REFLECTIONS ON FILM CULTURE

Daily | Interviews | Rock, Tarr, Im

The Turin Horse

Béla Tarr’s ‘The Turin Horse’

The interview everyone’s talked about all this past week is Frank Rich‘s with Chris Rock for New York. Thing is, all week long, Rock just kept right on going, writing a piece for the Hollywood Reporter (“It’s a white industry. Just as the NBA is a black industry. I’m not even saying it’s a bad thing. It just is…. I go to the movies almost every week, and I can go a month and not see a black woman having an actual speaking part in a movie. That’s the truth.”), talking to Rembert Browne at Grantland (“No one tells Brad Pitt to ‘Stay white.’ ‘Ben Affleck, stay white.'”) and with Brian Hiatt for Rolling Stone (“I’d rather work with Wes Anderson, but I don’t look like Owen Wilson. I’d love to work with Alexander Payne and Richard Linklater. But they don’t really do those movies with black people that much. So you gotta make your own.”) And all this follows Kelefa Sanneh‘s profile in the New Yorker.

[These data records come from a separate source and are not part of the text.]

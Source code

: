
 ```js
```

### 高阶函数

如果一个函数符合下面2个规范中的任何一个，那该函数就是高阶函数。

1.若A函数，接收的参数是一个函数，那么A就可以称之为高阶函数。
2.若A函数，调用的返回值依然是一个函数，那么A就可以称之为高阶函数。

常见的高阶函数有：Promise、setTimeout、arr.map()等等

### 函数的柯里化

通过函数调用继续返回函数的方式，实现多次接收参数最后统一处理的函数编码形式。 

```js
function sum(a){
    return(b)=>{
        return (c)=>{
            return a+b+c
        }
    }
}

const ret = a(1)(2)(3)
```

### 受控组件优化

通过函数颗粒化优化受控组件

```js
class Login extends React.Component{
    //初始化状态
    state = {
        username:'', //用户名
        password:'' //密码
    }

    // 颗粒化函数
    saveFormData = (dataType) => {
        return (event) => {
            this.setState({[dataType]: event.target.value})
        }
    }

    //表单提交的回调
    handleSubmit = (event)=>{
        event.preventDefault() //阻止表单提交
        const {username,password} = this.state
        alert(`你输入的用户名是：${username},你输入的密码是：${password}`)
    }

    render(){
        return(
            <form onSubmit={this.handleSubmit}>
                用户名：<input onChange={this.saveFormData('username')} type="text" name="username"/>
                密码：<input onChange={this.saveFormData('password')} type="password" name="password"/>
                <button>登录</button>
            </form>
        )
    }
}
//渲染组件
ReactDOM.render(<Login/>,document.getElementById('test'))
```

“I don’t even try to teach cinema. What I do every day is tell the young people at Sarajevo Film Academy to be themselves and do what they feel and believe is right.” That’s Béla Tarr, talking to Michael Guarneri in BOMB. And “to find out more about Tarr’s teaching methods, [Guarneri] also contacted two of his close friends and collaborators: cinematographer—and a great filmmaker in his own right—Fred Kelemen, and composer/actor Mihály Víg, who were kind enough to help me sketch a profile of the auteur.”

“On the 75th anniversary of Gone with the Wind’s December premiere at the Loew’s Grand Theatre in Atlanta, when more than 300,000 people lined the streets for a glimpse at its stars,” John Meroney talks with Olivia de Havilland, who turned 98 this summer, for Garden & Gun. Via Farran Smith Nehme.

“You have always said numbers don’t matter, but how does it feel to have completed your 102nd film?” Lee Hyo-won asks Im Kwon-taek in the Hollywood Reporter: “Having made over 100 films doesn’t necessarily make you a better filmmaker. In fact, because you’ve done so many, you’re faced with the dilemma, “What do I do next?” Every time I finish a project, I always feel as if I’ve barely made the cut, like I’ve barely done a pull-up on the monkey bar. I feel breathless.”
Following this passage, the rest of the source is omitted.